Steps 1 and 2 contain the shuffle-heavy work. Steps 3 through 5 primarily use task submission and tree-reduce over compact statistics.

Distributed bootstrap#

When boot=True, multiplier bootstrap runs in distributed mode. Each worker generates Mammen two-point weights and computes local contributions \(\sum \psi_i v_i\). Per-partition (B, k) matrices are tree-reduced to the driver, which computes standard errors and critical values.

This avoids transmitting unit-level bootstrap weights over the network. Workers only need random seeds.

# Distributed multiplier bootstrap for DDD path
bres, se_boot, crit_val = distributed_mboot_ddd(
    client=client,
    inf_func_partitions=inf_parts,
    n_total=n_units,
    biters=biters,
    alpha=alpha,
    random_state=random_state,
)

Memory management#

The distributed backend includes several mechanisms to keep memory usage bounded on both the driver and workers.

Auto-tuned partitions#

The default partition count equals total worker threads.

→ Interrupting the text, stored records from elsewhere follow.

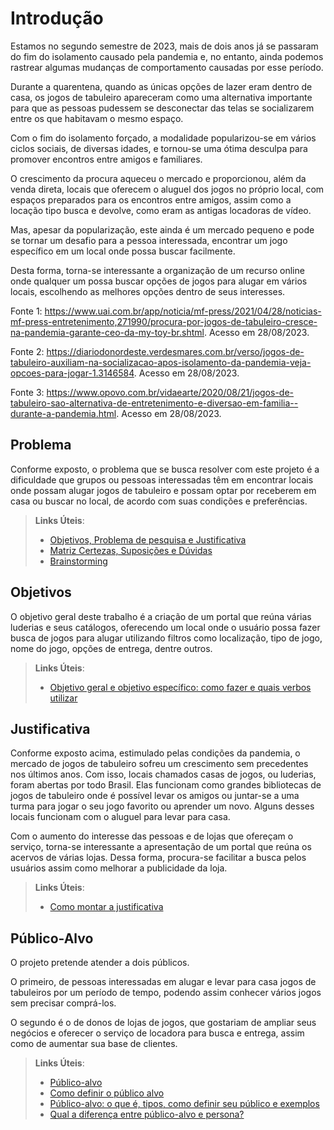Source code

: # Introdução

Estamos no segundo semestre de 2023, mais de dois anos já se passaram do fim do isolamento causado pela pandemia e, no entanto, ainda podemos rastrear algumas mudanças de comportamento causadas por esse período. 

Durante a quarentena, quando as únicas opções de lazer eram dentro de casa, os jogos de tabuleiro apareceram como uma alternativa importante para que as pessoas pudessem se desconectar das telas se socializarem entre os que habitavam o mesmo espaço. 

Com o fim do isolamento forçado, a modalidade popularizou-se em vários ciclos sociais, de diversas idades, e tornou-se uma ótima desculpa para promover encontros entre amigos e familiares.  

O crescimento da procura aqueceu o mercado e proporcionou, além da venda direta, locais que oferecem o aluguel dos jogos no próprio local, com espaços preparados para os encontros entre amigos, assim como a locação tipo busca e devolve, como eram as antigas locadoras de vídeo. 

Mas, apesar da popularização, este ainda é um mercado pequeno e pode se tornar um desafio para a pessoa interessada, encontrar um jogo específico em um local onde possa buscar facilmente. 

Desta forma, torna-se interessante a organização de um recurso online onde qualquer um possa buscar opções de jogos para alugar em vários locais, escolhendo as melhores opções dentro de seus interesses. 

Fonte 1: https://www.uai.com.br/app/noticia/mf-press/2021/04/28/noticias-mf-press-entretenimento,271990/procura-por-jogos-de-tabuleiro-cresce-na-pandemia-garante-ceo-da-my-toy-br.shtml. Acesso em 28/08/2023. 

Fonte 2: https://diariodonordeste.verdesmares.com.br/verso/jogos-de-tabuleiro-auxiliam-na-socializacao-apos-isolamento-da-pandemia-veja-opcoes-para-jogar-1.3146584. Acesso em 28/08/2023.

Fonte 3: https://www.opovo.com.br/vidaearte/2020/08/21/jogos-de-tabuleiro-sao-alternativa-de-entretenimento-e-diversao-em-familia--durante-a-pandemia.html. Acesso em 28/08/2023.

## Problema
Conforme exposto, o problema que se busca resolver com este projeto é a dificuldade que grupos ou pessoas interessadas têm em encontrar locais onde possam alugar jogos de tabuleiro e possam optar por receberem em casa ou buscar no local, de acordo com suas condições e preferências.  

> **Links Úteis**:
> - [Objetivos, Problema de pesquisa e Justificativa](https://medium.com/@versioparole/objetivos-problema-de-pesquisa-e-justificativa-c98c8233b9c3)
> - [Matriz Certezas, Suposições e Dúvidas](https://medium.com/educa%C3%A7%C3%A3o-fora-da-caixa/matriz-certezas-suposi%C3%A7%C3%B5es-e-d%C3%BAvidas-fa2263633655)
> - [Brainstorming](https://www.euax.com.br/2018/09/brainstorming/)

## Objetivos

O objetivo geral deste trabalho é a criação de um portal que reúna várias luderias e seus catálogos, oferecendo um local onde o usuário possa fazer busca de jogos para alugar utilizando filtros como localização, tipo de jogo, nome do jogo, opções de entrega, dentre outros. 
 
> **Links Úteis**:
> - [Objetivo geral e objetivo específico: como fazer e quais verbos utilizar](https://blog.mettzer.com/diferenca-entre-objetivo-geral-e-objetivo-especifico/)

## Justificativa

Conforme exposto acima, estimulado pelas condições da pandemia, o mercado de jogos de tabuleiro sofreu um crescimento sem precedentes nos últimos anos. Com isso,  locais chamados casas de jogos, ou luderias, foram abertas por todo Brasil. Elas funcionam como grandes bibliotecas de jogos de tabuleiro onde é possível levar os amigos ou juntar-se a uma turma para jogar o seu jogo favorito ou aprender um novo. Alguns desses locais funcionam com o aluguel para levar para casa.  

Com o aumento do interesse das pessoas e de lojas que ofereçam o serviço, torna-se interessante a apresentação de um portal que reúna os acervos de várias lojas. Dessa forma,  procura-se facilitar a busca pelos usuários assim como melhorar a publicidade da loja. 

> **Links Úteis**:
> - [Como montar a justificativa](https://guiadamonografia.com.br/como-montar-justificativa-do-tcc/)

## Público-Alvo

O projeto pretende atender a dois públicos. 

O primeiro, de pessoas interessadas em alugar e levar para casa jogos de tabuleiros por um período de tempo, podendo assim conhecer vários jogos sem precisar comprá-los. 

O segundo é o de donos de lojas de jogos, que gostariam de ampliar seus negócios e oferecer o serviço de locadora para busca e entrega, assim como de aumentar sua base de clientes. 

> **Links Úteis**:
> - [Público-alvo](https://blog.hotmart.com/pt-br/publico-alvo/)
> - [Como definir o público alvo](https://exame.com/pme/5-dicas-essenciais-para-definir-o-publico-alvo-do-seu-negocio/)
> - [Público-alvo: o que é, tipos, como definir seu público e exemplos](https://klickpages.com.br/blog/publico-alvo-o-que-e/)
> - [Qual a diferença entre público-alvo e persona?](https://rockcontent.com/blog/diferenca-publico-alvo-e-persona/)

If estimated per-partition design matrices would exceed 500 MB, auto_tune_partitions increases partition count automatically. You can override this with n_partitions.

# Partition count initialization and auto-tuning
if n_partitions is None:
    n_partitions = get_default_partitions(client)

k = len(covariate_cols) + 1 if covariate_cols else 1
n_partitions = auto_tune_partitions(n_partitions, n_units, k)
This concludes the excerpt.